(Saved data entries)

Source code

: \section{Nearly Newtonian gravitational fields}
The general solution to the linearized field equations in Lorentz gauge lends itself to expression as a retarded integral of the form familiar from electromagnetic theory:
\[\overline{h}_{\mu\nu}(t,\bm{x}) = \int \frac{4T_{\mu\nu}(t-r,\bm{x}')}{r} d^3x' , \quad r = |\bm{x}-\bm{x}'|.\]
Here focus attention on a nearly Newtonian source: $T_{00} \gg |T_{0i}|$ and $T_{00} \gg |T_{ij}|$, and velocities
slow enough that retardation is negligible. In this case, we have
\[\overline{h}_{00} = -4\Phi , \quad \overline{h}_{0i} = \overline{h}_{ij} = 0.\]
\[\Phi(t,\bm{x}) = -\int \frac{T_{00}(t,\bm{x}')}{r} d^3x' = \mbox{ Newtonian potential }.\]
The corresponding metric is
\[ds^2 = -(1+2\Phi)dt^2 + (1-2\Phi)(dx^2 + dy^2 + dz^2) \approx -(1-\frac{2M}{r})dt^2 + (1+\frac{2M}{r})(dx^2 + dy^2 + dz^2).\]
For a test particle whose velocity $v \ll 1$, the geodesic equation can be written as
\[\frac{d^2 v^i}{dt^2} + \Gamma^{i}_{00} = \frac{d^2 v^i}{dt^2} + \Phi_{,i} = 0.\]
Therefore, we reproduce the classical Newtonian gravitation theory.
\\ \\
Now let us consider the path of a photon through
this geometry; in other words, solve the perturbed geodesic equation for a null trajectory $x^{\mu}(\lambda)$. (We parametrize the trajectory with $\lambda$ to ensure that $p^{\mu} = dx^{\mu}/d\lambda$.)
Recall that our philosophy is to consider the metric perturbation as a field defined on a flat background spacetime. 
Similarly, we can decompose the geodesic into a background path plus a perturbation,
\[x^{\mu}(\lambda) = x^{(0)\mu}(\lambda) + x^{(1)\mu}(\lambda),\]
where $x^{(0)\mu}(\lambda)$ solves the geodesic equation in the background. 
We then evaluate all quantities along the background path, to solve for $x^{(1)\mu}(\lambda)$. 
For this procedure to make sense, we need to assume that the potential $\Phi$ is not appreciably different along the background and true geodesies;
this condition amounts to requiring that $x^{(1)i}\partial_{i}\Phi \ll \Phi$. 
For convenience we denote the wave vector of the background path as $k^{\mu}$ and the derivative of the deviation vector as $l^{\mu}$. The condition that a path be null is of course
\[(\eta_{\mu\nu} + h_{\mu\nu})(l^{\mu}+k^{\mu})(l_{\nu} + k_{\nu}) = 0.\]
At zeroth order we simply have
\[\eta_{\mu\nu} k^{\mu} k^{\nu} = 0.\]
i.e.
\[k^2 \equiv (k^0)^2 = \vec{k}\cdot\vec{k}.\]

• **TASK PROMPT**
Nothing should appear in the answer except the lines above from the line with "-4\Phi , \quad" through the line with "this condition amounts", both included, written out exactly.

• **RESPONSE**
\[\overline{h}_{00} = -4\Phi , \quad \overline{h}_{0i} = \overline{h}_{ij} = 0.\]
\[\Phi(t,\bm{x}) = -\int \frac{T_{00}(t,\bm{x}')}{r} d^3x' = \mbox{ Newtonian potential }.\]
The corresponding metric is
\[ds^2 = -(1+2\Phi)dt^2 + (1-2\Phi)(dx^2 + dy^2 + dz^2) \approx -(1-\frac{2M}{r})dt^2 + (1+\frac{2M}{r})(dx^2 + dy^2 + dz^2).\]
For a test particle whose velocity $v \ll 1$, the geodesic equation can be written as
\[\frac{d^2 v^i}{dt^2} + \Gamma^{i}_{00} = \frac{d^2 v^i}{dt^2} + \Phi_{,i} = 0.\]
Therefore, we reproduce the classical Newtonian gravitation theory.
\\ \\
Now let us consider the path of a photon through
this geometry; in other words, solve the perturbed geodesic equation for a null trajectory $x^{\mu}(\lambda)$. (We parametrize the trajectory with $\lambda$ to ensure that $p^{\mu} = dx^{\mu}/d\lambda$.)
Recall that our philosophy is to consider the metric perturbation as a field defined on a flat background spacetime. 
Similarly, we can decompose the geodesic into a background path plus a perturbation,
\[x^{\mu}(\lambda) = x^{(0)\mu}(\lambda) + x^{(1)\mu}(\lambda),\]
where $x^{(0)\mu}(\lambda)$ solves the geodesic equation in the background. 
We then evaluate all quantities along the background path, to solve for $x^{(1)\mu}(\lambda)$. 
For this procedure to make sense, we need to assume that the potential $\Phi$ is not appreciably different along the background and true geodesies;
this condition amounts to requiring that $x^{(1)i}\partial_{i}\Phi \ll \Phi$. 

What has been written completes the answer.